--- EXCERPTED RECORDS Enclosed Below ---

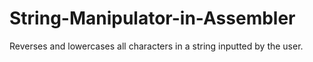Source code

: # String-Manipulator-in-Assembler
Reverses and lowercases all characters in a string inputted by the user.
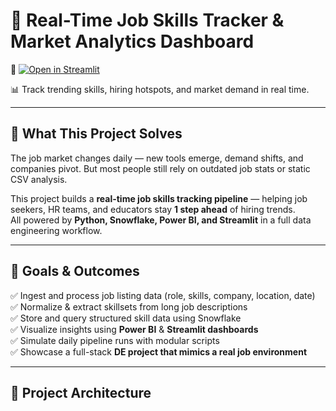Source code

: # 💼 Real-Time Job Skills Tracker & Market Analytics Dashboard

🚀 [![Open in Streamlit](https://static.streamlit.io/badges/streamlit_badge_black_white.svg)](https://top-skills-dashboard-nivedhitha.streamlit.app/)
 
📊 Track trending skills, hiring hotspots, and market demand in real time.

---

## 🧠 What This Project Solves

The job market changes daily — new tools emerge, demand shifts, and companies pivot. But most people still rely on outdated job stats or static CSV analysis.

This project builds a **real-time job skills tracking pipeline** — helping job seekers, HR teams, and educators stay **1 step ahead** of hiring trends.  
All powered by **Python, Snowflake, Power BI, and Streamlit** in a full data engineering workflow.

---

## 🎯 Goals & Outcomes

✅ Ingest and process job listing data (role, skills, company, location, date)  
✅ Normalize & extract skillsets from long job descriptions  
✅ Store and query structured skill data using Snowflake  
✅ Visualize insights using **Power BI** & **Streamlit dashboards**  
✅ Simulate daily pipeline runs with modular scripts  
✅ Showcase a full-stack **DE project that mimics a real job environment**

---

## 🧩 Project Architecture

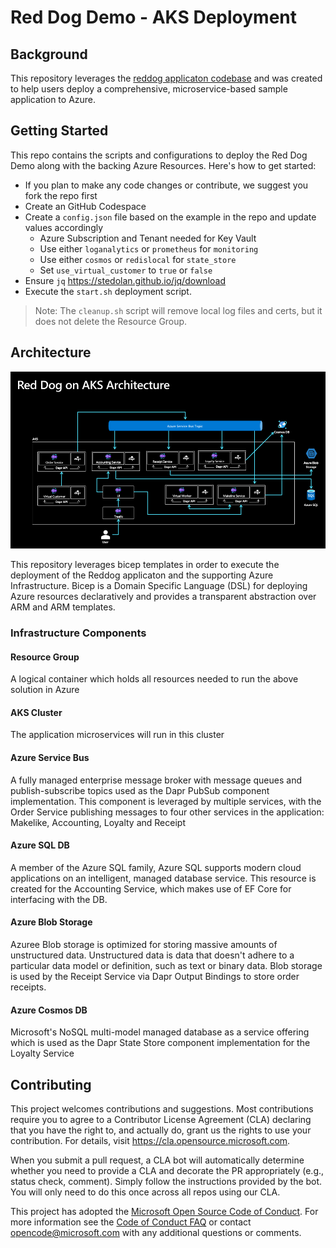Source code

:# Red Dog Demo - AKS Deployment

## Background

This repository leverages the [reddog applicaton codebase](https://github.com/Azure/reddog-code) and was created to help users deploy a comprehensive, microservice-based sample application to Azure. 


## Getting Started

This repo contains the scripts and configurations to deploy the Red Dog Demo along with the backing Azure Resources. Here's how to get started: 

* If you plan to make any code changes or contribute, we suggest you fork the repo first
* Create an GitHub Codespace 
* Create a `config.json` file based on the example in the repo and update values accordingly
    * Azure Subscription and Tenant needed for Key Vault
    * Use either `loganalytics` or `prometheus` for `monitoring`
    * Use either `cosmos` or `redislocal` for `state_store`
    * Set `use_virtual_customer` to `true` or `false`
* Ensure `jq` https://stedolan.github.io/jq/download 
* Execute the `start.sh` deployment script.

> Note: The `cleanup.sh` script will remove local log files and certs, but it does not delete the Resource Group. 

## Architecture

![Architecture diagram](assets/reddog_architecture.png)

This repository leverages bicep templates in order to execute the deployment of the Reddog applicaton and the supporting Azure Infrastructure. Bicep is a Domain Specific Language (DSL) for deploying Azure resources declaratively and provides a transparent abstraction over ARM and ARM templates.  

### Infrastructure Components

#### Resource Group
A logical container which holds all resources needed to run the above solution in Azure

#### AKS Cluster
The application microservices will run in this cluster

#### Azure Service Bus 
A fully managed enterprise message broker with message queues and publish-subscribe topics used as the Dapr PubSub component implementation. This component is leveraged by multiple services, with the Order Service publishing messages to four other services in the application: Makelike, Accounting, Loyalty and Receipt

#### Azure SQL DB 
A member of the Azure SQL family, Azure SQL supports modern cloud applications on an intelligent, managed database service. This resource is created for the Accounting Service, which makes use of EF Core for interfacing with the DB. 

#### Azure Blob Storage 
Azuree Blob storage is optimized for storing massive amounts of unstructured data. Unstructured data is data that doesn't adhere to a particular data model or definition, such as text or binary data. Blob storage is used by the Receipt Service via Dapr Output Bindings to store order receipts.

#### Azure Cosmos DB
Microsoft's NoSQL multi-model managed database as a service offering which is used as the Dapr State Store component implementation for the Loyalty Service

## Contributing

This project welcomes contributions and suggestions.  Most contributions require you to agree to a
Contributor License Agreement (CLA) declaring that you have the right to, and actually do, grant us
the rights to use your contribution. For details, visit https://cla.opensource.microsoft.com.

When you submit a pull request, a CLA bot will automatically determine whether you need to provide
a CLA and decorate the PR appropriately (e.g., status check, comment). Simply follow the instructions
provided by the bot. You will only need to do this once across all repos using our CLA.

This project has adopted the [Microsoft Open Source Code of Conduct](https://opensource.microsoft.com/codeofconduct/).
For more information see the [Code of Conduct FAQ](https://opensource.microsoft.com/codeofconduct/faq/) or
contact [opencode@microsoft.com](mailto:opencode@microsoft.com) with any additional questions or comments.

--- End of Enclosed EXCERPTED RECORDS ---

*EXERCISE DETAILS*
Without the pictures, write out the entire listing exactly.

*TASK RESULT*
Source code

: # String-Manipulator-in-Assembler
Reverses and lowercases all characters in a string inputted by the user.
Source code

: # 💼 Real-Time Job Skills Tracker & Market Analytics Dashboard

🚀 [![Open in Streamlit](https://static.streamlit.io/badges/streamlit_badge_black_white.svg)](https://top-skills-dashboard-nivedhitha.streamlit.app/)
 
📊 Track trending skills, hiring hotspots, and market demand in real time.

---

## 🧠 What This Project Solves

The job market changes daily — new tools emerge, demand shifts, and companies pivot. But most people still rely on outdated job stats or static CSV analysis.

This project builds a **real-time job skills tracking pipeline** — helping job seekers, HR teams, and educators stay **1 step ahead** of hiring trends.  
All powered by **Python, Snowflake, Power BI, and Streamlit** in a full data engineering workflow.

---

## 🎯 Goals & Outcomes

✅ Ingest and process job listing data (role, skills, company, location, date)  
✅ Normalize & extract skillsets from long job descriptions  
✅ Store and query structured skill data using Snowflake  
✅ Visualize insights using **Power BI** & **Streamlit dashboards**  
✅ Simulate daily pipeline runs with modular scripts  
✅ Showcase a full-stack **DE project that mimics a real job environment**

---

## 🧩 Project Architecture

Source code

:# Red Dog Demo - AKS Deployment

## Background

This repository leverages the [reddog applicaton codebase](https://github.com/Azure/reddog-code) and was created to help users deploy a comprehensive, microservice-based sample application to Azure. 


## Getting Started

This repo contains the scripts and configurations to deploy the Red Dog Demo along with the backing Azure Resources. Here's how to get started: 

* If you plan to make any code changes or contribute, we suggest you fork the repo first
* Create an GitHub Codespace 
* Create a `config.json` file based on the example in the repo and update values accordingly
    * Azure Subscription and Tenant needed for Key Vault
    * Use either `loganalytics` or `prometheus` for `monitoring`
    * Use either `cosmos` or `redislocal` for `state_store`
    * Set `use_virtual_customer` to `true` or `false`
* Ensure `jq` https://stedolan.github.io/jq/download 
* Execute the `start.sh` deployment script.

> Note: The `cleanup.sh` script will remove local log files and certs, but it does not delete the Resource Group. 

## Architecture

![Architecture diagram](assets/reddog_architecture.png)

This repository leverages bicep templates in order to execute the deployment of the Reddog applicaton and the supporting Azure Infrastructure. Bicep is a Domain Specific Language (DSL) for deploying Azure resources declaratively and provides a transparent abstraction over ARM and ARM templates.  

### Infrastructure Components

#### Resource Group
A logical container which holds all resources needed to run the above solution in Azure

#### AKS Cluster
The application microservices will run in this cluster

#### Azure Service Bus 
A fully managed enterprise message broker with message queues and publish-subscribe topics used as the Dapr PubSub component implementation. This component is leveraged by multiple services, with the Order Service publishing messages to four other services in the application: Makelike, Accounting, Loyalty and Receipt

#### Azure SQL DB 
A member of the Azure SQL family, Azure SQL supports modern cloud applications on an intelligent, managed database service. This resource is created for the Accounting Service, which makes use of EF Core for interfacing with the DB. 

#### Azure Blob Storage 
Azuree Blob storage is optimized for storing massive amounts of unstructured data. Unstructured data is data that doesn't adhere to a particular data model or definition, such as text or binary data. Blob storage is used by the Receipt Service via Dapr Output Bindings to store order receipts.

#### Azure Cosmos DB
Microsoft's NoSQL multi-model managed database as a service offering which is used as the Dapr State Store component implementation for the Loyalty Service

## Contributing

This project welcomes contributions and suggestions.  Most contributions require you to agree to a
Contributor License Agreement (CLA) declaring that you have the right to, and actually do, grant us
the rights to use your contribution. For details, visit https://cla.opensource.microsoft.com.

When you submit a pull request, a CLA bot will automatically determine whether you need to provide
a CLA and decorate the PR appropriately (e.g., status check, comment). Simply follow the instructions
provided by the bot. You will only need to do this once across all repos using our CLA.

This project has adopted the [Microsoft Open Source Code of Conduct](https://opensource.microsoft.com/codeofconduct/).
For more information see the [Code of Conduct FAQ](https://opensource.microsoft.com/codeofconduct/faq/) or
contact [opencode@microsoft.com](mailto:opencode@microsoft.com) with any additional questions or comments.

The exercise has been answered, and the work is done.